And now Tom has edited PPC 100, the hundredth edition of this great publication. It is as erudite, sober-sided and bonkers as ever, thank the Lord. So you can choose between The Rippingille T.G.I. 740 Portable Oven by David Burnett, Archestratus: Naughty Poet, Good Cook by John Wilkins and To What Extent did People Eat Vegetables in the Early Eighteenth Century by Malcolm Thick; and a Life in the Day of Alan Davidson by Helen Saberi. If I didn’t know PPC better, I might have thought these were parodies of a particular variety of food writing.

Splendid though these are, for me the keenest pleasure of reading PPC comes from the interventions of the Editor. In this 100th edition, up front there’s a splendidly bellicose biff at British Telecom; generous celebration of another learned publication, Gastronomica; and kindly recognition for those shorter-lived publications, Fire & Knives and Gin & It. Best of all, at the back are book reviews, some times waspish, sometimes generous, never boring, of which the most waspish and generous and least boring are Tom’s own.
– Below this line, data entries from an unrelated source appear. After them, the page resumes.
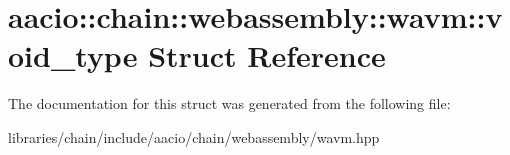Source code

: \hypertarget{structaacio_1_1chain_1_1webassembly_1_1wavm_1_1void__type}{}\section{aacio\+:\+:chain\+:\+:webassembly\+:\+:wavm\+:\+:void\+\_\+type Struct Reference}
\label{structaacio_1_1chain_1_1webassembly_1_1wavm_1_1void__type}


The documentation for this struct was generated from the following file\+:\begin{DoxyCompactItemize}
\item 
libraries/chain/include/aacio/chain/webassembly/wavm.\+hpp\end{DoxyCompactItemize}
This is him coming to a ringing conclusion of his assessment of ‘Queen Bea of Tuscany: The Redoubtable Janet Ross’ by Ben Downing ‘Expecting a whole lot of knockabout rumpy-pumpy (think of Norman Douglas, or Walter Savage Landor from an earlier period) it was surprisingly dry.’ I mean, who have even heard of Walter Savage Landor these days, let alone read him?

PCC is a glittering oasis of intelligent individuality in a sea of mediocrity. Each edition is beautifully produced, with a black and white illustration here and there. Each edition is a pleasure to hold in the hand, a pleasure to look at, a pleasure to ramble through. Of course, its ethos is snobbish, in the best sense of the word. Of course, there’s something preposterous about it. Of course, there are a good many that would be frankly baffled by it. But anyone who treasures intelligence, individuality and learning, anyone who is interested in the odd corners of the food diaspora, anyone who takes pleasure is reading firmly held, firmly expressed opinions, should rejoice; and take out a subscription to Petits Propos Culinaires to ensure the next 100 issues.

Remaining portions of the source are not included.